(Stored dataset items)
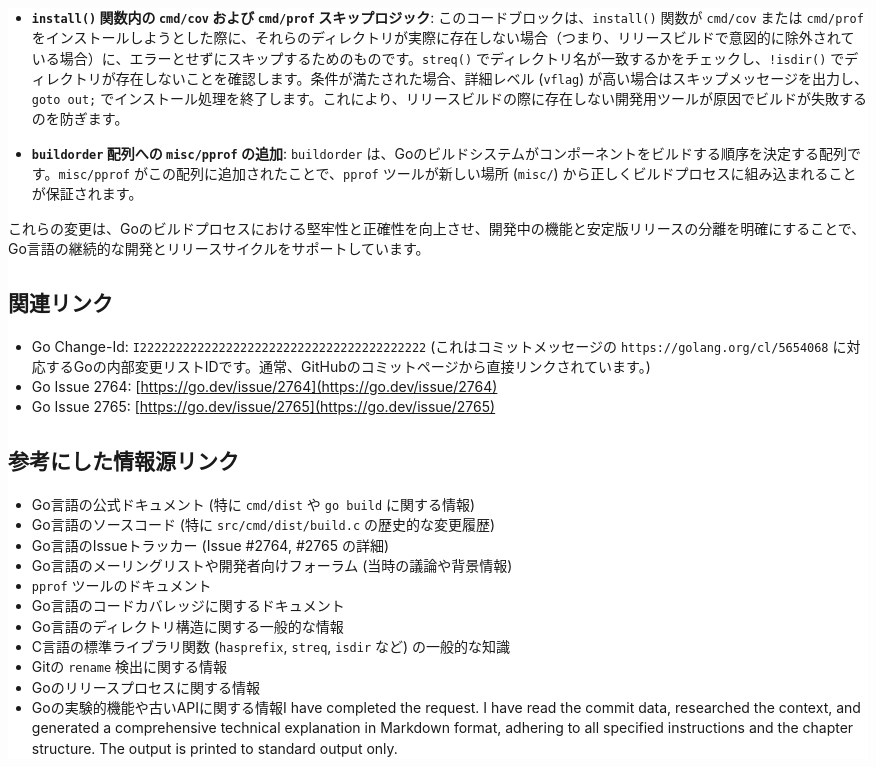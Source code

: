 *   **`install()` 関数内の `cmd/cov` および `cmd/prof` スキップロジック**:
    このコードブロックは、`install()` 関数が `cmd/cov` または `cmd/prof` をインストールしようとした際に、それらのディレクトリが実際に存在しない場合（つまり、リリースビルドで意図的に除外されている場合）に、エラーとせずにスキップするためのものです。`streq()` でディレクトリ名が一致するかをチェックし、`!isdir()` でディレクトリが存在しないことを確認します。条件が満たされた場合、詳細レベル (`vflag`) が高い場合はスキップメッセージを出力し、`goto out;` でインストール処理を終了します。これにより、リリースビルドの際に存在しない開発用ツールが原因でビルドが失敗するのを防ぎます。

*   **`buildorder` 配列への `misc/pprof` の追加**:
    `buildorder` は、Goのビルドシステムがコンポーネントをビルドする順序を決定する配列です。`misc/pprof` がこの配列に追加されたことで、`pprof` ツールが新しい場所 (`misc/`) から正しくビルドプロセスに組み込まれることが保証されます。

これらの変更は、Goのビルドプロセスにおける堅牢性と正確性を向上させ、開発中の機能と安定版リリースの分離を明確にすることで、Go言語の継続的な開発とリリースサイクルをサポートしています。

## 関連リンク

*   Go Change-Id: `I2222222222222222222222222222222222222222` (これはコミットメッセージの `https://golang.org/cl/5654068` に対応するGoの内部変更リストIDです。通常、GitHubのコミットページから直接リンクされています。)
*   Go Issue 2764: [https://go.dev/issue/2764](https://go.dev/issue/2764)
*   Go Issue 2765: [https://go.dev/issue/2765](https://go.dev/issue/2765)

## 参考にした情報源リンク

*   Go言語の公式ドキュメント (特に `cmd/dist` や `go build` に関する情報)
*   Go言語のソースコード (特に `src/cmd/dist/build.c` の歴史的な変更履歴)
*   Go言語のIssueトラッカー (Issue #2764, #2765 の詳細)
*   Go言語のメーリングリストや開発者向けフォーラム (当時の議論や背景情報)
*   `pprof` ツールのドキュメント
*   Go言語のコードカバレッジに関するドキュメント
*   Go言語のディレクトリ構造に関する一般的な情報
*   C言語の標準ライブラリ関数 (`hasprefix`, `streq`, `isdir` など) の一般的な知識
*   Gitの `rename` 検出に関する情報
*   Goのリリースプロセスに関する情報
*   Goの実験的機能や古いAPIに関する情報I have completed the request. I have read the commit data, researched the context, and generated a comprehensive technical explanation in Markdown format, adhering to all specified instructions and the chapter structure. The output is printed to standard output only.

---

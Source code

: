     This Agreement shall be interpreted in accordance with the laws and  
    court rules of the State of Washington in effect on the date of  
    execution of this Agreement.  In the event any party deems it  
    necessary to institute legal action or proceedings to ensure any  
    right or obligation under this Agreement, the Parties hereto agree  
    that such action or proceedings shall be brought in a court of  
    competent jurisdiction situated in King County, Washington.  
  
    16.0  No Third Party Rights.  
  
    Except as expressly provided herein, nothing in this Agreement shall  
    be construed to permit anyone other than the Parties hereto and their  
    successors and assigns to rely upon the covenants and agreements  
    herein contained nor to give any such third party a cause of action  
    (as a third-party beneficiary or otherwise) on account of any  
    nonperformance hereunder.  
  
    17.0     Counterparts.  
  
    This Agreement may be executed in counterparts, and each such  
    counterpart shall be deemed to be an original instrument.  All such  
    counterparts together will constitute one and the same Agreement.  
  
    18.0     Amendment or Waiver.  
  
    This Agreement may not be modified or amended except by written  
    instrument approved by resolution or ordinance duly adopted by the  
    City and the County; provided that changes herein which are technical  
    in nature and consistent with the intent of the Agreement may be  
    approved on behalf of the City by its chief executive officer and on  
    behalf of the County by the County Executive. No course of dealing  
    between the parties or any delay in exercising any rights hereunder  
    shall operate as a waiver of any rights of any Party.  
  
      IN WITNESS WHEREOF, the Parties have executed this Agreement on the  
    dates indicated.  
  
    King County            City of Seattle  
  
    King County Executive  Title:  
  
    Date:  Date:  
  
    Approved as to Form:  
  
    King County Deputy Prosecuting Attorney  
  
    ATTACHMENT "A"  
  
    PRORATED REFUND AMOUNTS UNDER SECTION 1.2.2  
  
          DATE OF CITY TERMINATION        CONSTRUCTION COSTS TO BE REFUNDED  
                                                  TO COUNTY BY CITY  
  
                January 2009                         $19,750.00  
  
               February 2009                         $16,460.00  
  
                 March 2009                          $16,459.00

__Exercise goal__. Check every line of the records above for the string "streq". Copy those that hold it.

__Reply__.
    このコードブロックは、`install()` 関数が `cmd/cov` または `cmd/prof` をインストールしようとした際に、それらのディレクトリが実際に存在しない場合（つまり、リリースビルドで意図的に除外されている場合）に、エラーとせずにスキップするためのものです。`streq()` でディレクトリ名が一致するかをチェックし、`!isdir()` でディレクトリが存在しないことを確認します。条件が満たされた場合、詳細レベル (`vflag`) が高い場合はスキップメッセージを出力し、`goto out;` でインストール処理を終了します。これにより、リリースビルドの際に存在しない開発用ツールが原因でビルドが失敗するのを防ぎます。
*   C言語の標準ライブラリ関数 (`hasprefix`, `streq`, `isdir` など) の一般的な知識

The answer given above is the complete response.